··· Records supplied ···
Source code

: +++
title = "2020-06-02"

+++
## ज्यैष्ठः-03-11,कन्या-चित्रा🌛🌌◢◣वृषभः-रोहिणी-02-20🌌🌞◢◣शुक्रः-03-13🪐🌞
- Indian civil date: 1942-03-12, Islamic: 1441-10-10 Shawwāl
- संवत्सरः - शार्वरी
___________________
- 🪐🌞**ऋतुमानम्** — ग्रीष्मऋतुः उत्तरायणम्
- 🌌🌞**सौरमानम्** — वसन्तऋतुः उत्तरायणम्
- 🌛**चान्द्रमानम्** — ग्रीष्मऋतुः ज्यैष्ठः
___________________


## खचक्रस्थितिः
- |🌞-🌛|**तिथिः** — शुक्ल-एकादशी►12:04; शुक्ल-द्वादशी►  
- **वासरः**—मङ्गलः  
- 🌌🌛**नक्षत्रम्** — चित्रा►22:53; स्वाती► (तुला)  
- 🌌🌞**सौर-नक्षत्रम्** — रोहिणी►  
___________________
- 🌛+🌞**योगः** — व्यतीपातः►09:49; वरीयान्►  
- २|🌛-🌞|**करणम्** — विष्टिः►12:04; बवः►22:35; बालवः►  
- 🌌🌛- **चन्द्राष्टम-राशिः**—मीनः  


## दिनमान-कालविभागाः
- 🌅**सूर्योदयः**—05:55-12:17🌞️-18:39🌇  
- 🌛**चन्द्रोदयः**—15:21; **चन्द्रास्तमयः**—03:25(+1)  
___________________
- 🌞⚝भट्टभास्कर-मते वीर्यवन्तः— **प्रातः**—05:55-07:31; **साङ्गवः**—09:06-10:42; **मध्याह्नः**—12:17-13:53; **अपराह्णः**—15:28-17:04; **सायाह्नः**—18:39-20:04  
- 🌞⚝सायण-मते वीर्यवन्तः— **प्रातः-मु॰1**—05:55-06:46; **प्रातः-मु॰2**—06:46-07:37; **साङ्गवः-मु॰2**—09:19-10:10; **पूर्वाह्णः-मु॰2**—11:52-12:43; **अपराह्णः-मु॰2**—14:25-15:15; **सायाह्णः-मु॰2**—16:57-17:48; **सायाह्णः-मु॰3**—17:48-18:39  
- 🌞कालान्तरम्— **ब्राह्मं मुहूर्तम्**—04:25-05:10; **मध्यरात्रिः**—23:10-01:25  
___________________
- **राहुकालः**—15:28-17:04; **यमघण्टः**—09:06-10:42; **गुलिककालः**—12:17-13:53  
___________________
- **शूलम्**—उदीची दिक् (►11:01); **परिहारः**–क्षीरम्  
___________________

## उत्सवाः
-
···
## About this exercise
Repeat the listing exactly, keeping every word in place.

## Solved problem
Source code

: +++
title = "2020-06-02"

+++
## ज्यैष्ठः-03-11,कन्या-चित्रा🌛🌌◢◣वृषभः-रोहिणी-02-20🌌🌞◢◣शुक्रः-03-13🪐🌞
- Indian civil date: 1942-03-12, Islamic: 1441-10-10 Shawwāl
- संवत्सरः - शार्वरी
___________________
- 🪐🌞**ऋतुमानम्** — ग्रीष्मऋतुः उत्तरायणम्
- 🌌🌞**सौरमानम्** — वसन्तऋतुः उत्तरायणम्
- 🌛**चान्द्रमानम्** — ग्रीष्मऋतुः ज्यैष्ठः
___________________


## खचक्रस्थितिः
- |🌞-🌛|**तिथिः** — शुक्ल-एकादशी►12:04; शुक्ल-द्वादशी►  
- **वासरः**—मङ्गलः  
- 🌌🌛**नक्षत्रम्** — चित्रा►22:53; स्वाती► (तुला)  
- 🌌🌞**सौर-नक्षत्रम्** — रोहिणी►  
___________________
- 🌛+🌞**योगः** — व्यतीपातः►09:49; वरीयान्►  
- २|🌛-🌞|**करणम्** — विष्टिः►12:04; बवः►22:35; बालवः►  
- 🌌🌛- **चन्द्राष्टम-राशिः**—मीनः  


## दिनमान-कालविभागाः
- 🌅**सूर्योदयः**—05:55-12:17🌞️-18:39🌇  
- 🌛**चन्द्रोदयः**—15:21; **चन्द्रास्तमयः**—03:25(+1)  
___________________
- 🌞⚝भट्टभास्कर-मते वीर्यवन्तः— **प्रातः**—05:55-07:31; **साङ्गवः**—09:06-10:42; **मध्याह्नः**—12:17-13:53; **अपराह्णः**—15:28-17:04; **सायाह्नः**—18:39-20:04  
- 🌞⚝सायण-मते वीर्यवन्तः— **प्रातः-मु॰1**—05:55-06:46; **प्रातः-मु॰2**—06:46-07:37; **साङ्गवः-मु॰2**—09:19-10:10; **पूर्वाह्णः-मु॰2**—11:52-12:43; **अपराह्णः-मु॰2**—14:25-15:15; **सायाह्णः-मु॰2**—16:57-17:48; **सायाह्णः-मु॰3**—17:48-18:39  
- 🌞कालान्तरम्— **ब्राह्मं मुहूर्तम्**—04:25-05:10; **मध्यरात्रिः**—23:10-01:25  
___________________
- **राहुकालः**—15:28-17:04; **यमघण्टः**—09:06-10:42; **गुलिककालः**—12:17-13:53  
___________________
- **शूलम्**—उदीची दिक् (►11:01); **परिहारः**–क्षीरम्  
___________________

## उत्सवाः
-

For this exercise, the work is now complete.